Integrating LSTM and BERT for Long-Sequence Data Analysis in Intelligent Tutoring Systems
Zhaoxing Li, Jujie Yang, Jindi Wang, Lei Shi, Sebastian Stein
TL;DR
LBKT addresses long-sequence knowledge tracing in Intelligent Tutoring Systems by integrating a BERT-based transformer with an LSTM and Rasch model–based embeddings to encode difficulty information. The architecture leverages $E_{Rasch} = E_d + E_d \times E_q$ and a final embedding $E = E_{Rasch} + E_{BERT\,Token} + E_{Position}$ within a 12-layer Transformer backbone, followed by an LSTM component with an NN projection, enabling efficient processing of sequences longer than 400 interactions.
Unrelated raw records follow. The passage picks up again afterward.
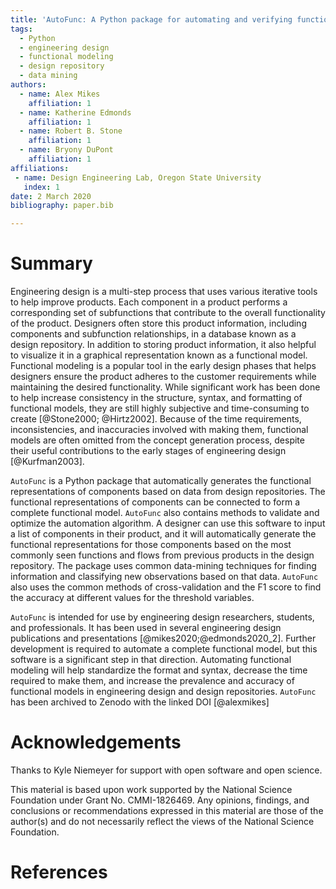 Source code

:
 ```yaml
---
title: 'AutoFunc: A Python package for automating and verifying functional modeling'
tags:
  - Python
  - engineering design
  - functional modeling
  - design repository
  - data mining
authors:
  - name: Alex Mikes
    affiliation: 1
  - name: Katherine Edmonds
    affiliation: 1
  - name: Robert B. Stone
    affiliation: 1
  - name: Bryony DuPont
    affiliation: 1
affiliations:
 - name: Design Engineering Lab, Oregon State University
   index: 1
date: 2 March 2020
bibliography: paper.bib

---
```


# Summary

Engineering design is a multi-step process that uses various iterative tools to help improve products. Each component 
in a product performs a corresponding set of subfunctions that contribute to the overall functionality 
of the product. Designers often store this product information, including components and subfunction relationships, in
a database known as a design repository. In addition to storing product information, it also helpful to visualize it
in a graphical representation known as a functional model. Functional modeling is a popular tool in the early design
phases that helps designers ensure the product adheres to the customer requirements while maintaining the 
desired functionality. While significant work has been done to help increase consistency in the structure, syntax, 
and formatting of functional models, they are still highly subjective and time-consuming to create [@Stone2000; @Hirtz2002]. 
Because of the time requirements, inconsistencies, and inaccuracies involved with making them, functional models are 
often omitted from the concept generation process, despite their useful contributions to the early stages of 
engineering design [@Kurfman2003]. 

``AutoFunc`` is a Python package that automatically generates the functional representations of components based on data from 
design repositories. The functional representations of components can be connected to form a complete functional model. 
``AutoFunc`` also contains methods to validate and optimize the automation algorithm. A designer can use this software to 
input a list of components in their product, and it will automatically generate the functional representations for those 
components based on the most commonly seen functions and flows from previous products in the design repository. 
The package uses common data-mining techniques for finding information and classifying new observations based on 
that data. ``AutoFunc`` also uses the common methods of cross-validation and the F1 score to find the accuracy at 
different values for the threshold variables.

``AutoFunc`` is intended for use by engineering design researchers, students, and professionals. It has been used in 
several engineering design publications and presentations [@mikes2020;@edmonds2020_2]. Further development is required to 
automate a complete functional model, but this software is a significant step in that direction. Automating functional 
modeling will help standardize the format and syntax, decrease the time required to make them, and increase the 
prevalence and accuracy of functional models in engineering design and design repositories. ``AutoFunc`` has been 
archived to Zenodo with the linked DOI [@alexmikes]


# Acknowledgements

Thanks to Kyle Niemeyer for support with open software and open science.

This material is based upon work supported by the National Science Foundation under Grant No. CMMI-1826469. 
Any opinions, findings, and conclusions or recommendations expressed in this material are those of the author(s) and 
do not necessarily reflect the views of the National Science Foundation.

# References
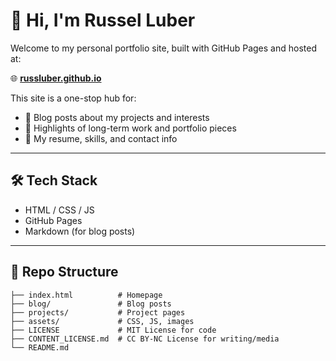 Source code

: # 👋 Hi, I'm Russel Luber

Welcome to my personal portfolio site, built with GitHub Pages and hosted at:

🌐 **[russluber.github.io](https://russluber.github.io/portfolio)**

This site is a one-stop hub for:
- 🧠 Blog posts about my projects and interests
- 💼 Highlights of long-term work and portfolio pieces
- 📄 My resume, skills, and contact info

---

## 🛠️ Tech Stack

- HTML / CSS / JS
- GitHub Pages
- Markdown (for blog posts)

---

## 📁 Repo Structure

```plaintext
├── index.html          # Homepage
├── blog/               # Blog posts
├── projects/           # Project pages
├── assets/             # CSS, JS, images
├── LICENSE             # MIT License for code
├── CONTENT_LICENSE.md  # CC BY-NC License for writing/media
└── README.md
```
Across five benchmark ITS datasets (Assistments, EdNet, Junyi Academy, Algebra06), LBKT achieves superior ACC and AUC, while also delivering faster training and lower memory usage compared to strong baselines; ablation confirms the critical roles of Rasch embeddings and the LSTM. The work contributes a scalable, interpretable KT framework with potential for real-time deployment and motivates future extensions to multi-type data (exercises, concepts) to further enhance interpretability and applicability in adaptive learning settings.
Abstract
The field of Knowledge Tracing aims to understand how students learn and master knowledge over time by analyzing their historical behaviour data. To achieve this goal, many researchers have proposed Knowledge Tracing models that use data from Intelligent Tutoring Systems to predict students' subsequent actions. However, with the development of Intelligent Tutoring Systems, large-scale datasets containing long-sequence data began to emerge. Recent deep learning based Knowledge Tracing models face obstacles such as low efficiency, low accuracy, and low interpretability when dealing with large-scale datasets containing long-sequence data. To address these issues and promote the sustainable development of Intelligent Tutoring Systems, we propose a LSTM BERT-based Knowledge Tracing model for long sequence data processing, namely LBKT, which uses a BERT-based architecture with a Rasch model-based embeddings block to deal with different difficulty levels information and an LSTM block to process the sequential characteristic in students' actions. LBKT achieves the best performance on most benchmark datasets on the metrics of ACC and AUC. Additionally, an ablation study is conducted to analyse the impact of each component of LBKT's overall performance. Moreover, we used t-SNE as the visualisation tool to demonstrate the model's embedding strategy. The results indicate that LBKT is faster, more interpretable, and has a lower memory cost than the traditional deep learning based Knowledge Tracing methods.